To answer #1 - when separating the domain model from the persistence model, change tracking is not a problem. The reason is that change tracking is more of a cross-cutting concern than a domain concern. The concern of a domain model is not to ensure that changes to itself are tracked.
The changes we want to track are typically the ones that we also persist. IOW, if, in the course of some processing, we change a property value and then change it back, there is no change to persist, which means there's also no change to track. So I'd lean toward change tracking as a behavior of the persistence, not the domain.
Here's a note from Patters, Principles, and Practices of Domain-Driven Design:
Don't put dirty flags on domain objects
It might be tempting to put a flag on a domain object to signify that it has changed. The problem with this is that you are clouding the domain model with persistence concerns. Leave all change tracking to the unit of work and the repository.
For #2 - I don't have an open source example. But to start with, the separation between domain models and persistence models means ensuring that the persistence is abstracted, perhaps using the repository pattern.

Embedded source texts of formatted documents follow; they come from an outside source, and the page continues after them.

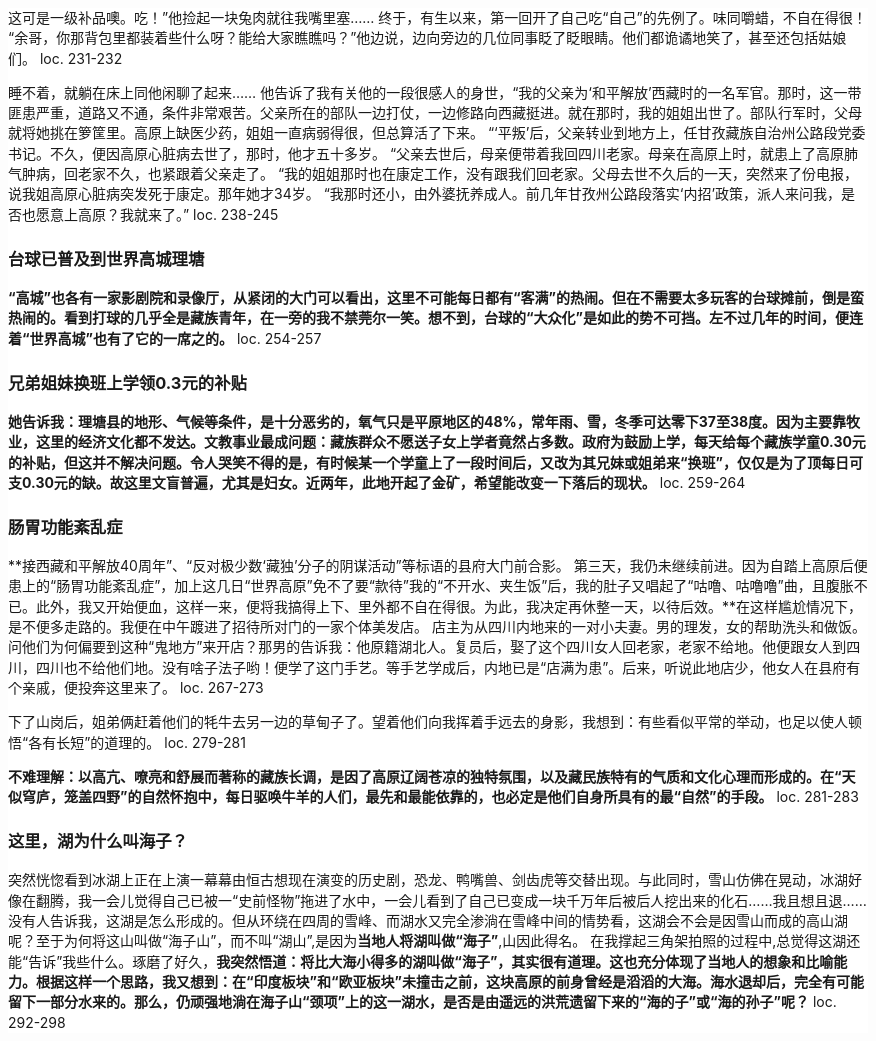 这可是一级补品噢。吃！”他捡起一块兔肉就往我嘴里塞…… 终于，有生以来，第一回开了自己吃“自己”的先例了。味同嚼蜡，不自在得很！ “余哥，你那背包里都装着些什么呀？能给大家瞧瞧吗？”他边说，边向旁边的几位同事眨了眨眼睛。他们都诡谲地笑了，甚至还包括姑娘们。
loc. 231-232

睡不着，就躺在床上同他闲聊了起来…… 他告诉了我有关他的一段很感人的身世，“我的父亲为‘和平解放’西藏时的一名军官。那时，这一带匪患严重，道路又不通，条件非常艰苦。父亲所在的部队一边打仗，一边修路向西藏挺进。就在那时，我的姐姐出世了。部队行军时，父母就将她挑在箩筐里。高原上缺医少药，姐姐一直病弱得很，但总算活了下来。 “‘平叛’后，父亲转业到地方上，任甘孜藏族自治州公路段党委书记。不久，便因高原心脏病去世了，那时，他才五十多岁。 “父亲去世后，母亲便带着我回四川老家。母亲在高原上时，就患上了高原肺气肿病，回老家不久，也紧跟着父亲走了。 “我的姐姐那时也在康定工作，没有跟我们回老家。父母去世不久后的一天，突然来了份电报，说我姐高原心脏病突发死于康定。那年她才34岁。 “我那时还小，由外婆抚养成人。前几年甘孜州公路段落实‘内招’政策，派人来问我，是否也愿意上高原？我就来了。”
loc. 238-245



### 台球已普及到世界高城理塘



**“高城”也各有一家影剧院和录像厅，从紧闭的大门可以看出，这里不可能每日都有“客满”的热闹。但在不需要太多玩客的台球摊前，倒是蛮热闹的。看到打球的几乎全是藏族青年，在一旁的我不禁莞尔一笑。想不到，台球的“大众化”是如此的势不可挡。左不过几年的时间，便连着“世界高城”也有了它的一席之的。**
loc. 254-257



### 兄弟姐妹换班上学领0.3元的补贴



**她告诉我：理塘县的地形、气候等条件，是十分恶劣的，氧气只是平原地区的48%，常年雨、雪，冬季可达零下37至38度。因为主要靠牧业，这里的经济文化都不发达。文教事业最成问题：藏族群众不愿送子女上学者竟然占多数。政府为鼓励上学，每天给每个藏族学童0.30元的补贴，但这并不解决问题。令人哭笑不得的是，有时候某一个学童上了一段时间后，又改为其兄妹或姐弟来“换班”，仅仅是为了顶每日可支0.30元的缺。故这里文盲普遍，尤其是妇女。近两年，此地开起了金矿，希望能改变一下落后的现状。**
loc. 259-264



### 肠胃功能紊乱症



**接西藏和平解放40周年”、“反对极少数‘藏独’分子的阴谋活动”等标语的县府大门前合影。 第三天，我仍未继续前进。因为自踏上高原后便患上的“肠胃功能紊乱症”，加上这几日“世界高原”免不了要“款待”我的“不开水、夹生饭”后，我的肚子又唱起了“咕噜、咕噜噜”曲，且腹胀不已。此外，我又开始便血，这样一来，便将我搞得上下、里外都不自在得很。为此，我决定再休整一天，以待后效。**在这样尴尬情况下，是不便多走路的。我便在中午踱进了招待所对门的一家个体美发店。 店主为从四川内地来的一对小夫妻。男的理发，女的帮助洗头和做饭。问他们为何偏要到这种“鬼地方”来开店？那男的告诉我：他原籍湖北人。复员后，娶了这个四川女人回老家，老家不给地。他便跟女人到四川，四川也不给他们地。没有啥子法子哟！便学了这门手艺。等手艺学成后，内地已是“店满为患”。后来，听说此地店少，他女人在县府有个亲戚，便投奔这里来了。
loc. 267-273

下了山岗后，姐弟俩赶着他们的牦牛去另一边的草甸子了。望着他们向我挥着手远去的身影，我想到：有些看似平常的举动，也足以使人顿悟“各有长短”的道理的。
loc. 279-281

**不难理解：以高亢、嘹亮和舒展而著称的藏族长调，是因了高原辽阔苍凉的独特氛围，以及藏民族特有的气质和文化心理而形成的。在“天似穹庐，笼盖四野”的自然怀抱中，每日驱唤牛羊的人们，最先和最能依靠的，也必定是他们自身所具有的最“自然”的手段。**
loc. 281-283



###  这里，湖为什么叫海子？



突然恍惚看到冰湖上正在上演一幕幕由恒古想现在演变的历史剧，恐龙、鸭嘴兽、剑齿虎等交替出现。与此同时，雪山仿佛在晃动，冰湖好像在翻腾，我一会儿觉得自己已被一“史前怪物”拖进了水中，一会儿看到了自己已变成一块千万年后被后人挖出来的化石……我且想且退…… 没有人告诉我，这湖是怎么形成的。但从环绕在四周的雪峰、而湖水又完全渗淌在雪峰中间的情势看，这湖会不会是因雪山而成的高山湖呢？至于为何将这山叫做“海子山”，而不叫“湖山”,是因为**当地人将湖叫做“海子”**,山因此得名。 在我撑起三角架拍照的过程中,总觉得这湖还能“告诉”我些什么。琢磨了好久，**我突然悟道：将比大海小得多的湖叫做“海子”，其实很有道理。这也充分体现了当地人的想象和比喻能力。根据这样一个思路，我又想到：在“印度板块”和“欧亚板块”未撞击之前，这块高原的前身曾经是滔滔的大海。海水退却后，完全有可能留下一部分水来的。那么，仍顽强地淌在海子山“颈项”上的这一湖水，是否是由遥远的洪荒遗留下来的“海的子”或“海的孙子”呢？**
loc. 292-298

If your domain models depend on a 'persistence ignorant' repository abstraction, like
public interface IRepository<T> where T : class
void Add(T item);
void Update(T item);
void Delete(T item);
void Get(RecordId id);
Then the implementation of that repository can map that
T to and from whatever persistence-specific model is needed, and the domain will never know that the persistence model even exists.
In order for this to happen, the domain needs to define its own repository interface rather than injecting one defined in some persistence library. That leaves the domain persistence agnostic and easier to test, and only the implementation(s) of that repository know about the details of the persistence.